*WHAT TO DO:* Below are the records. Count the lines containing the string "งกฤษ", and reply with the number alone.
#### DATASET RECORDS
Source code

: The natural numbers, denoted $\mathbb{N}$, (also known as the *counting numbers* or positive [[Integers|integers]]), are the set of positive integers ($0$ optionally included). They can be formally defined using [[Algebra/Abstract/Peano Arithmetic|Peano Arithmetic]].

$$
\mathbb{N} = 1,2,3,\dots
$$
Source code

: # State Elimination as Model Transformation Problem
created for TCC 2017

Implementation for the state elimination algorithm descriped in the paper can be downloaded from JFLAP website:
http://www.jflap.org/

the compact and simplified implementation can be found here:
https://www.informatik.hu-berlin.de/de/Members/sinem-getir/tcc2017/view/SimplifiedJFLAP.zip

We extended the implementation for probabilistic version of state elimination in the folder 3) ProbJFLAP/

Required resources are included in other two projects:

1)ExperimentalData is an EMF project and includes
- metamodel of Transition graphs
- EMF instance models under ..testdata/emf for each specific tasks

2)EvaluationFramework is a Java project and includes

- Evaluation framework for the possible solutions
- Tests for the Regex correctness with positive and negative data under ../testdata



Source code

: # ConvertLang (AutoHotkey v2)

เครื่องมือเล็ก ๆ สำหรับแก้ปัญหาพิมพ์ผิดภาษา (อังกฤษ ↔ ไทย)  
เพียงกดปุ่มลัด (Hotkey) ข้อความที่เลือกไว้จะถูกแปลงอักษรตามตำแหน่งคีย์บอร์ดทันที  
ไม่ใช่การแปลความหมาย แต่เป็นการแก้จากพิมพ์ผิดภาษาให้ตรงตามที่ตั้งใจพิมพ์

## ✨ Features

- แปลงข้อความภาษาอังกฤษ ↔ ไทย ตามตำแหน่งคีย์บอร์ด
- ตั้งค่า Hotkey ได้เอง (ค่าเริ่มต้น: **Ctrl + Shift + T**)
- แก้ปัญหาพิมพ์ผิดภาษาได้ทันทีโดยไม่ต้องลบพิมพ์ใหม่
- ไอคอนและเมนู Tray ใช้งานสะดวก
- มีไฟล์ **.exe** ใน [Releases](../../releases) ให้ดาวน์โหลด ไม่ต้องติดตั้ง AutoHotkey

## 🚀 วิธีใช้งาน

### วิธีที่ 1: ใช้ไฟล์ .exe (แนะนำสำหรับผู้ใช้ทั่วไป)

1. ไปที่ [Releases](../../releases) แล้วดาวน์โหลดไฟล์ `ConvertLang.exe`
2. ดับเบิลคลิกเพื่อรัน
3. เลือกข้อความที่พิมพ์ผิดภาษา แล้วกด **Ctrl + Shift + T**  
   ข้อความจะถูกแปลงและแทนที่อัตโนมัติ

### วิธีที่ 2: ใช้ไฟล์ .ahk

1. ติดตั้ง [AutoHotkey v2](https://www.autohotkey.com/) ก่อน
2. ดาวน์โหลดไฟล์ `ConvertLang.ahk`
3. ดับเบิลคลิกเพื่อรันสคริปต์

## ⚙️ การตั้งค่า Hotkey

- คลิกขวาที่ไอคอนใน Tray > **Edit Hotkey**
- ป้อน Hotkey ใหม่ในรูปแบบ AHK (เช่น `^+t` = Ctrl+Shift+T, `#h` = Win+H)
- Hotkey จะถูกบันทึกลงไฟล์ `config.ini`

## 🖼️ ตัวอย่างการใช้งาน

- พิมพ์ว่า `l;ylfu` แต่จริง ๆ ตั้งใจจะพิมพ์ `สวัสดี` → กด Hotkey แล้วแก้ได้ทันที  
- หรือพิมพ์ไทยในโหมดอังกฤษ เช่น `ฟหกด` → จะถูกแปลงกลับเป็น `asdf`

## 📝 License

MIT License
########
*SOLUTION FOR THIS TASK:* 3